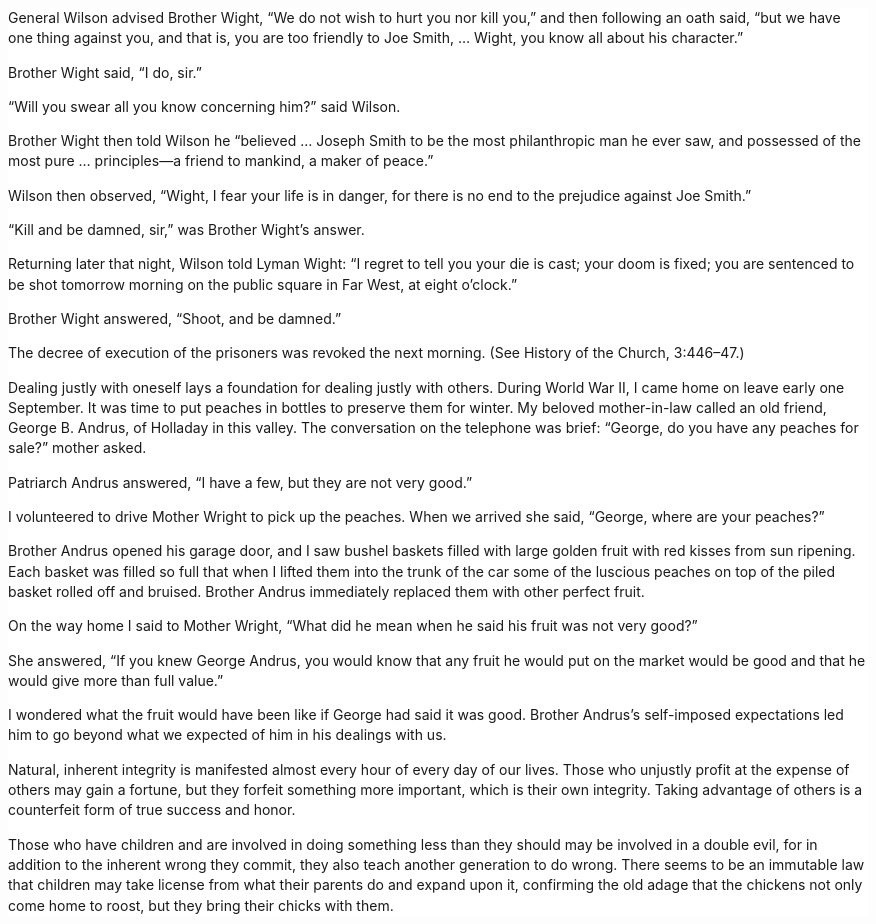 General Wilson advised Brother Wight, “We do not wish to hurt you nor kill you,” and then following an oath said, “but we have one thing against you, and that is, you are too friendly to Joe Smith, … Wight, you know all about his character.”

Brother Wight said, “I do, sir.”

“Will you swear all you know concerning him?” said Wilson.

Brother Wight then told Wilson he “believed … Joseph Smith to be the most philanthropic man he ever saw, and possessed of the most pure … principles—a friend to mankind, a maker of peace.”

Wilson then observed, “Wight, I fear your life is in danger, for there is no end to the prejudice against Joe Smith.”

“Kill and be damned, sir,” was Brother Wight’s answer.

Returning later that night, Wilson told Lyman Wight: “I regret to tell you your die is cast; your doom is fixed; you are sentenced to be shot tomorrow morning on the public square in Far West, at eight o’clock.”

Brother Wight answered, “Shoot, and be damned.”

The decree of execution of the prisoners was revoked the next morning. (See History of the Church, 3:446–47.)

Dealing justly with oneself lays a foundation for dealing justly with others. During World War II, I came home on leave early one September. It was time to put peaches in bottles to preserve them for winter. My beloved mother-in-law called an old friend, George B. Andrus, of Holladay in this valley. The conversation on the telephone was brief: “George, do you have any peaches for sale?” mother asked.

Patriarch Andrus answered, “I have a few, but they are not very good.”

I volunteered to drive Mother Wright to pick up the peaches. When we arrived she said, “George, where are your peaches?”

Brother Andrus opened his garage door, and I saw bushel baskets filled with large golden fruit with red kisses from sun ripening. Each basket was filled so full that when I lifted them into the trunk of the car some of the luscious peaches on top of the piled basket rolled off and bruised. Brother Andrus immediately replaced them with other perfect fruit.

On the way home I said to Mother Wright, “What did he mean when he said his fruit was not very good?”

She answered, “If you knew George Andrus, you would know that any fruit he would put on the market would be good and that he would give more than full value.”

I wondered what the fruit would have been like if George had said it was good. Brother Andrus’s self-imposed expectations led him to go beyond what we expected of him in his dealings with us.

Natural, inherent integrity is manifested almost every hour of every day of our lives. Those who unjustly profit at the expense of others may gain a fortune, but they forfeit something more important, which is their own integrity. Taking advantage of others is a counterfeit form of true success and honor.

Those who have children and are involved in doing something less than they should may be involved in a double evil, for in addition to the inherent wrong they commit, they also teach another generation to do wrong. There seems to be an immutable law that children may take license from what their parents do and expand upon it, confirming the old adage that the chickens not only come home to roost, but they bring their chicks with them.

######

§ **PROMPT**: Retype the whole listing above exactly as written. Skip the pictures.

§ **PROBLEM SOLUTION**:
 General Wilson advised Brother Wight, “We do not wish to hurt you nor kill you,” and then following an oath said, “but we have one thing against you, and that is, you are too friendly to Joe Smith, … Wight, you know all about his character.”

Brother Wight said, “I do, sir.”

“Will you swear all you know concerning him?” said Wilson.

Brother Wight then told Wilson he “believed … Joseph Smith to be the most philanthropic man he ever saw, and possessed of the most pure … principles—a friend to mankind, a maker of peace.”

Wilson then observed, “Wight, I fear your life is in danger, for there is no end to the prejudice against Joe Smith.”

“Kill and be damned, sir,” was Brother Wight’s answer.

Returning later that night, Wilson told Lyman Wight: “I regret to tell you your die is cast; your doom is fixed; you are sentenced to be shot tomorrow morning on the public square in Far West, at eight o’clock.”

Brother Wight answered, “Shoot, and be damned.”

The decree of execution of the prisoners was revoked the next morning. (See History of the Church, 3:446–47.)

Dealing justly with oneself lays a foundation for dealing justly with others. During World War II, I came home on leave early one September. It was time to put peaches in bottles to preserve them for winter. My beloved mother-in-law called an old friend, George B. Andrus, of Holladay in this valley. The conversation on the telephone was brief: “George, do you have any peaches for sale?” mother asked.

Patriarch Andrus answered, “I have a few, but they are not very good.”

I volunteered to drive Mother Wright to pick up the peaches. When we arrived she said, “George, where are your peaches?”

Brother Andrus opened his garage door, and I saw bushel baskets filled with large golden fruit with red kisses from sun ripening. Each basket was filled so full that when I lifted them into the trunk of the car some of the luscious peaches on top of the piled basket rolled off and bruised. Brother Andrus immediately replaced them with other perfect fruit.

On the way home I said to Mother Wright, “What did he mean when he said his fruit was not very good?”

She answered, “If you knew George Andrus, you would know that any fruit he would put on the market would be good and that he would give more than full value.”

I wondered what the fruit would have been like if George had said it was good. Brother Andrus’s self-imposed expectations led him to go beyond what we expected of him in his dealings with us.

Natural, inherent integrity is manifested almost every hour of every day of our lives. Those who unjustly profit at the expense of others may gain a fortune, but they forfeit something more important, which is their own integrity. Taking advantage of others is a counterfeit form of true success and honor.

Those who have children and are involved in doing something less than they should may be involved in a double evil, for in addition to the inherent wrong they commit, they also teach another generation to do wrong. There seems to be an immutable law that children may take license from what their parents do and expand upon it, confirming the old adage that the chickens not only come home to roost, but they bring their chicks with them.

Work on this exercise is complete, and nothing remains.